Elizabeth of England leaned closer, and her eyes penetrated to depths Winslow hadn't known he possessed. "Devil take me if you don't remind me of Drake, Captain Winslow." She turned to Walsingham. "I suppose Drake . . . ?"

"Yes, Your Majesty," Walsingham said somberly.

"Ah. Of course." The Queen said no more. There was little speech to be spared for grief, in this season of death. "And who is to accompany us, Walsingham? You, for one, I'm sure. If you fell into their hands, the Inquisition would devise something truly special."

"No doubt, Your Majesty. And Dr. Dee and Master White must also come, for it is by means of the former's learning and the latter's experience that we hope to find what we seek in Virginia."

"As you say. Lord Burghley is too old to endure a voyage even if he were here, and I know he has already departed for his estates. The Spaniards will find him there, of course, but they'll probably put him to work administering the country for them. They know he served my half-sister Mary as best he was able, because at bottom his concern all along has been for the right ordering of the realm." The Queen turned to Raleigh. "And you, Sir Walter?"

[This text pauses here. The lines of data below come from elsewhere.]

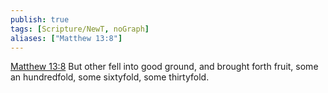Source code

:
 ```yaml
---
publish: true
tags: [Scripture/NewT, noGraph]
aliases: ["Matthew 13:8"]
---
```

[Matthew 13:8](https://churchofjesuschrist.org/study/scriptures/nt/matt/13?lang=eng&id=p8#p8) But other fell into good ground, and brought forth fruit, some an hundredfold, some sixtyfold, some thirtyfold.
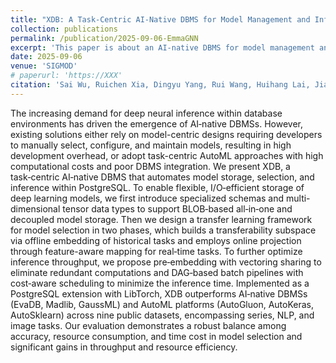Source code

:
 ```yaml
---
title: "XDB: A Task-Centric AI-Native DBMS for Model Management and Inference."
collection: publications
permalink: /publication/2025-09-06-EmmaGNN
excerpt: 'This paper is about an AI-native DBMS for model management and inference.'
date: 2025-09-06
venue: 'SIGMOD'
# paperurl: 'https://XXX'
citation: 'Sai Wu, Ruichen Xia, Dingyu Yang, Rui Wang, Huihang Lai, Jiarui Guan, Jiameng Bai, Dongxiang Zhang, Xiu Tang, Zhongle Xie, Peng Lu, Gang Chen. "XDB: A Task-Centric AI-Native DBMS for Model Management and Inference."  The ACM Special Interest Group on Management of Data (SIGMOD 2026) 2026'
---
```


The increasing demand for deep neural inference within database environments has driven the emergence of AI‑native DBMSs. However, existing solutions either rely on model-centric designs requiring developers to manually select, configure, and maintain models, resulting in high development overhead, or adopt task-centric AutoML approaches with high computational costs and poor DBMS integration. We present XDB, a task‑centric AI‑native DBMS that automates model storage, selection, and inference within PostgreSQL. To enable flexible, I/O‑efficient storage of deep learning models, we first introduce specialized schemas and multi-dimensional tensor data types to support BLOB‑based all‑in‑one and decoupled model storage. Then we design a transfer learning framework for model selection in two phases, which builds a transferability subspace via offline embedding of historical tasks and employs online projection through feature-aware mapping for real‑time tasks. To further optimize inference throughput, we propose pre‑embedding with vectoring sharing to eliminate redundant computations and DAG‑based batch pipelines with cost‑aware scheduling to minimize the inference time. Implemented as a PostgreSQL extension with LibTorch, XDB outperforms AI‑native DBMSs (EvaDB, Madlib, GaussML) and AutoML platforms (AutoGluon, AutoKeras, AutoSklearn) across nine public datasets, encompassing series, NLP, and image tasks. Our evaluation demonstrates a robust balance among accuracy, resource consumption, and time cost in model selection and significant gains in throughput and resource efficiency.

"My place is here, Your Majesty. As Vice Admiral of the West Country, I will endeavor to hold these counties against your return from across the seas."

"You are so certain of that return, Sir Walter?" A note of tenderness entered the Queen's voice.

"As certain as I am of the loyalty to you that is the only thing Mr. Secretary Walsingham and I have in common—indeed, probably the only thing that could have made us sit down together at the same table."

"You really must guard against these attacks of honesty, Sir Walter. They will be the ruin of you as a courtier." The Queen straightened up, and everyone in the room stood straighter. "So be it, then. I leave the preparations for the voyage in your hands, Captain." She started to turn away, then paused and took another look at Winslow. "By God, but you put me in mind of Drake! I hope I'm not mistaken. For the sake of the realm, I hope I'm not mistaken." She swept away. England departed.

"Well, Thomas," said Walsingham after a moment, "how soon can you be ready to sail?"

Winslow thought furiously. "Mr. Secretary, I know the Dons aren't far behind us. But we can't undertake this voyage without preparation. The stores—

"Letters in my name should get you what you need."

"All well and good. But no one in his right mind ventures across the Atlantic with a single ship—especially this late in the year. What if something befalls that one ship?"

"Set your mind at rest. I have arranged for a smaller vessel to accompany the Heron."

"But what about shallops? I remember from Master White's accounts that we'll be traversing shallow waters."

"That also has been attended to." Winslow wondered why he was even surprised, knowing the man with whom he was dealing. "I suggest you see to your ship. We sail with the morning tide."